Saya akan menceritakan sebuah kisah yang tidak bisa dilupakan.


          Beberapa tahun ke belakang tepatnya pada tahun 2012, saya merupakan seorang anak berumur tujuh tahun tinggal di sebuah kampung yang berada di desa Padalarang. Saya merupakan anak kedua dari tiga bersaudara, namun kakak saya harus pergi terlebih dahulu bahkan sebelum kakak saya lahir ke bumi. Saat itu hanya saya, adik, Ibu dan Bapak saya  saja. Saya senang karena bisa bersama dengan orang tua yang sangat menyayangi saya dan adik saya
          Adik Saya memiliki nama lengkap Saepul Imam Mughni namun biasa dipanggil Epul. Ia lahir pada 11 Juli 2009, selisih 4 tahun dengan saya. Dia tumbuh dengan kuat, pintar dan tampan tentunya. Namun dia sedikit berbeda dengan anak lain seusianya, dia tidak bisa beraktivitas normal seperti anak tugas tahun. Ibu saya berkata bahwa adik saya mengidap suatu penyakit tapi Ibu saya  tak memberi tahu nama penyakitnya, katanya anak kecil tak perlu tahu.
“Mah, dek Epul itu kenapa sih?” tanya saya pada Ibu
“Pokoknya dek Epul itu anak spesial, kamu jangan tahu dulu ya, masih kecil.” Jawab Ibu.
          Begitulah kira-kira, katanya adik saya itu anak yang spesial. Saya tidak mengerti maksud perkataan Ibu saya, namun yang pasti itu tidak menjadi penghalang adik saya untuk beraktivitas. Dia memiliki kesukaan yang sama seperti saya yaitu hal-hal berbau seni, hobinya adalah mendengarkan musik dengan headset favoritnya yang merupakan pemberian dari Bapak kami. Namun musik yang disukainya pun berbeda, adik saya lebih menyukai musik tradisional Sunda. Menurut Ibu saya musik Sunda favoritnya ada dua yaitu Papatong Koneng dan Dina Amparan Sajadah. Hampir setiap hari adik saya mendengarkannya.

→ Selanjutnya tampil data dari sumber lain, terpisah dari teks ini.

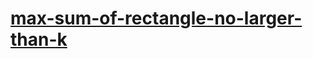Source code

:# [max-sum-of-rectangle-no-larger-than-k](https://leetcode-cn.com/problems/max-sum-of-rectangle-no-larger-than-k)
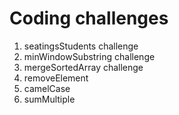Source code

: # Coding challenges
1. seatingsStudents challenge
2. minWindowSubstring challenge
3. mergeSortedArray challenge
4. removeElement
5. camelCase
6. sumMultiple
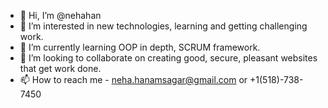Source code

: - 👋 Hi, I’m @nehahan
- 👀 I’m interested in new technologies, learning and getting challenging work.
- 🌱 I’m currently learning OOP in depth, SCRUM framework.
- 💞️ I’m looking to collaborate on creating good, secure, pleasant websites that get work done.
- 📫 How to reach me - neha.hanamsagar@gmail.com or +1(518)-738-7450

<!---
nehahan/nehahan is a ✨ special ✨ repository because its `README.md` (this file) appears on your GitHub profile.
You can click the Preview link to take a look at your changes.
--->
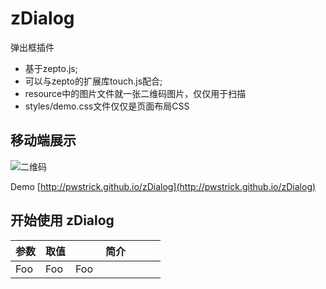 # zDialog
弹出框插件

- 基于zepto.js;
- 可以与zepto的扩展库touch.js配合;
- resource中的图片文件就一张二维码图片，仅仅用于扫描
- styles/demo.css文件仅仅是页面布局CSS

## 移动端展示
![二维码](http://pwstrick.github.io/zDialog/resource/qrcode.png) 

Demo [http://pwstrick.github.io/zDialog](http://pwstrick.github.io/zDialog)

## 开始使用 zDialog


<table width="100%">
  <thead>
    <tr>
        <th width="20%">参数</th>
        <th width="20%">取值</th>
        <th width="60%">简介</th>
    </tr>
  </thead>
  <tbody>
    <tr>
        <td>Foo</td>
        <td>Foo</td>
        <td>Foo</td>
    </tr>
 </tbody>
</table>
<pre>
  <code>
  </code>
</pre>
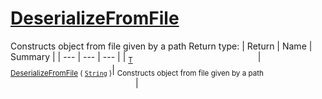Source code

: # [DeserializeFromFile](./SerializationHelper-100664031.md)

Constructs object from file given by a path
Return type:
| Return | Name | Summary | 
| --- | --- | --- | 
| <sub>[T](./SerializationHelper-100664031.md)</sub><img width=200/>| <sub>[DeserializeFromFile](./SerializationHelper-100664031.md) ( [`String`](https://docs.microsoft.com/en-us/dotnet/api/System.String) )</sub>| <sub>Constructs object from file given by a path</sub><img width=200/>| <br>


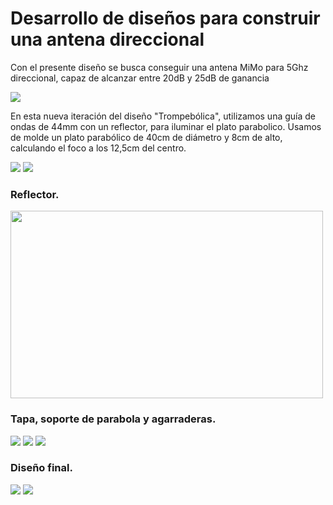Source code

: <!--
SPDX-FileCopyrightText: 2023 Tecnología de Raíz <tecnologiaderaiz@disroot.org>

SPDX-License-Identifier: CC-BY-NC-4.0
-->

# Desarrollo de diseños para construir una antena direccional



Con el presente diseño se busca conseguir una antena MiMo para 5Ghz direccional, capaz de alcanzar entre 20dB y 25dB de ganancia



![](https://i.imgur.com/ubGm5SP.png)



En esta nueva iteración del diseño "Trompebólica", utilizamos una guía de ondas de 44mm con un reflector, para iluminar el plato parabolico.
Usamos de molde un plato parabólico de 40cm de diámetro y 8cm de alto, calculando el foco a los 12,5cm del centro.



![](https://i.imgur.com/O40ktXq.png)
![](https://i.imgur.com/r7B7nDr.png)



### Reflector.

<img src="https://i.imgur.com/sjcB1Ct.png" width="500" height="300">


### Tapa, soporte de parabola y agarraderas.



![](https://i.imgur.com/uCBFa1C.png)
![](https://i.imgur.com/I7ZMRJ2.png)
![](https://i.imgur.com/ivvFrU9.png)



### Diseño final.



![](https://i.imgur.com/H1Ysg9e.png)
![](https://i.imgur.com/i42kOdD.png)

          Sabtu pagi, saya terbangun menuju ruang tengah mencari Ibu saya di tengah keramaian kerabat-kerabat saya. Untuk informasi waktu itu di daerah rumah saya yang sudah memiliki televisi hanya keluarga saya, jadi wajar jika setiap pagi akan banyak kerabat dan keluarga saya yang sudah memenuhi ruang tengah. Setelah menemukan Ibu, saya diantarnya pergi ke kamar mandi untuk bersiap-siap pergi ke sekolah. Saya berada di kelas tiga sekolah dasar waktu itu, sekolah saya memang agak jauh dan2 tersembunyi jadi Bapak saya selalu mengantarkan saya karena masih merasa khawatir. Setelah selesai, saya bersiap pergi tapi sebelum pergi Ibu sayaberkata sesuatu pada saya.
“A besok kita ikut gerak jalan yuk, sama dek Epul juga,” ujar Ibu (Saya memang dipanggil Aa oleh ibu ataupun Bapak saya)

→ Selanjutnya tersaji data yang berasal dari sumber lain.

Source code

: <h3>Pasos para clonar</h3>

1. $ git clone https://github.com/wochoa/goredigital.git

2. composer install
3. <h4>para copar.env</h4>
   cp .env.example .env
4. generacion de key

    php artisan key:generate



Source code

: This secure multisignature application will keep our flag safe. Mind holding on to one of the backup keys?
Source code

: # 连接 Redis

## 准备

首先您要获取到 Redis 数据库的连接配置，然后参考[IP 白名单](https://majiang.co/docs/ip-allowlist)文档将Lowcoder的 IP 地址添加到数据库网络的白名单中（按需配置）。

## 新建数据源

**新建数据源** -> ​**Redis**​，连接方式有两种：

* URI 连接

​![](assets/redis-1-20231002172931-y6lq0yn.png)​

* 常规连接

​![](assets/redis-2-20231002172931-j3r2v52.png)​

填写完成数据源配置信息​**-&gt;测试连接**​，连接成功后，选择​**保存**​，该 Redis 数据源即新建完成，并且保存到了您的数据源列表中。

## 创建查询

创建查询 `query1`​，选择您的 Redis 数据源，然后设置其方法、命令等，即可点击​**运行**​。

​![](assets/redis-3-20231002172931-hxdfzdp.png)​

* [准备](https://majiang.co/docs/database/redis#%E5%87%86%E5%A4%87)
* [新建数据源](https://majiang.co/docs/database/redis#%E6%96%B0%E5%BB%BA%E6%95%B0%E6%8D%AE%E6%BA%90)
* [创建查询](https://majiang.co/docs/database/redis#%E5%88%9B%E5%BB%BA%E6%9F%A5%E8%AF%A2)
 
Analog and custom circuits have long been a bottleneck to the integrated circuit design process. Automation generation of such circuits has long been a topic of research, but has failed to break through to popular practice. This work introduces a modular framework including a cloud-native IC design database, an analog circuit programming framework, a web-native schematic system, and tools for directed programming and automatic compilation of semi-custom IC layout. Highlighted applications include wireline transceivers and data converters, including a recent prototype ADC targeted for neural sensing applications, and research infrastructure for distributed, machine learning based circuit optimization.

“Dimana Mah, Bapak ikut juga?” Tanya saya.
“Bapak nggak ikut, kerja soalnya" jawab Bapak saya.
“Di Pusdik.” Lanjut Ibu.
“Yuk!!” Jawab saya antusias
Jika kalian bertanya kenapa Bapak saya kerja di hari minggu, itu karena pekerjaan bapak saya seorang kuli bangunan. Hari liburnya hari jumat.

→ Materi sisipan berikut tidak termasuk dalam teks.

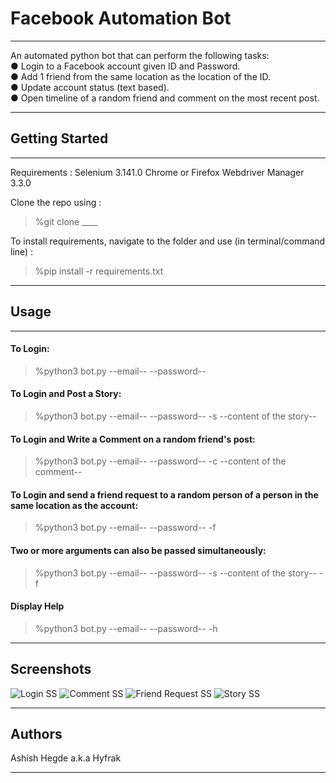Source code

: # Facebook Automation Bot
***
An automated python bot that can perform the following
tasks: <br />
● Login to a Facebook account given ID and Password. <br />
● Add 1 friend from the same location as the location of the ID. <br />
● Update account status (text based). <br />
● Open timeline of a random friend and comment on the most recent post.
***
## Getting Started
***
Requirements :
Selenium 3.141.0
Chrome or Firefox
Webdriver Manager 3.3.0

Clone the repo using :
>%git clone ____

To install requirements, navigate to the folder and use (in terminal/command line) :
>%pip install -r requirements.txt
***
## Usage
***
#### To Login:
>%python3 bot.py --email-- --password--
#### To Login and Post a Story:
>%python3 bot.py --email-- --password-- -s --content of the story--
#### To Login and Write a Comment on a random friend's post:
>%python3 bot.py --email-- --password-- -c --content of the comment--
#### To Login and send a friend request to a random person of a person in the same location as the account:
>%python3 bot.py --email-- --password-- -f
#### Two or more arguments can also be passed simultaneously:
>%python3 bot.py --email-- --password-- -s --content of the story-- -f
#### Display Help
>%python3 bot.py --email-- --password-- -h
***
## Screenshots
![Login SS]()
![Comment SS]()
![Friend Request SS]()
![Story SS]()
***
## Authors
Ashish Hegde a.k.a Hyfrak
****
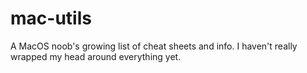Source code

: # mac-utils
A MacOS noob's growing list of cheat sheets and info. I haven't really wrapped my head around everything yet.

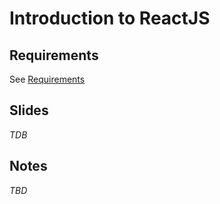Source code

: # Introduction to ReactJS

## Requirements

See [Requirements](./Requirements.md)

## Slides

_TDB_

## Notes

_TBD_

          Keesokan harinya, minggu pagi seusai solat subuh Ibu menyuruh saya untuk segera bersiap untuk mengikuti kegiatan gerak jalan. Sementara dia menyiapkan perbekalan selama kita di sana  agar tidak banyak jajan, katanya sayang uangnya. Sampai akhirnya matahari menyapa hari minggu pagi kala itu, juga saudara yang telah datang mengajak pergi bersama menuju tempat kegiatan. Waktu semakin siang, matahari menyengat tubuh saya. Akhirnya gerak jalan pun dimulai. Saya, adik saya juga Ibu saya dengan semangat segera berjalan mendahului orang-orang, entah kenapa saya sangat antusias kala itu. Kita tidak mengharapkan hadiah yang telah di sediakan oleh panitia, kita hanya ingin menyenangkan diri kita menciptakan kebahagiaan untuk dikenang nantinya.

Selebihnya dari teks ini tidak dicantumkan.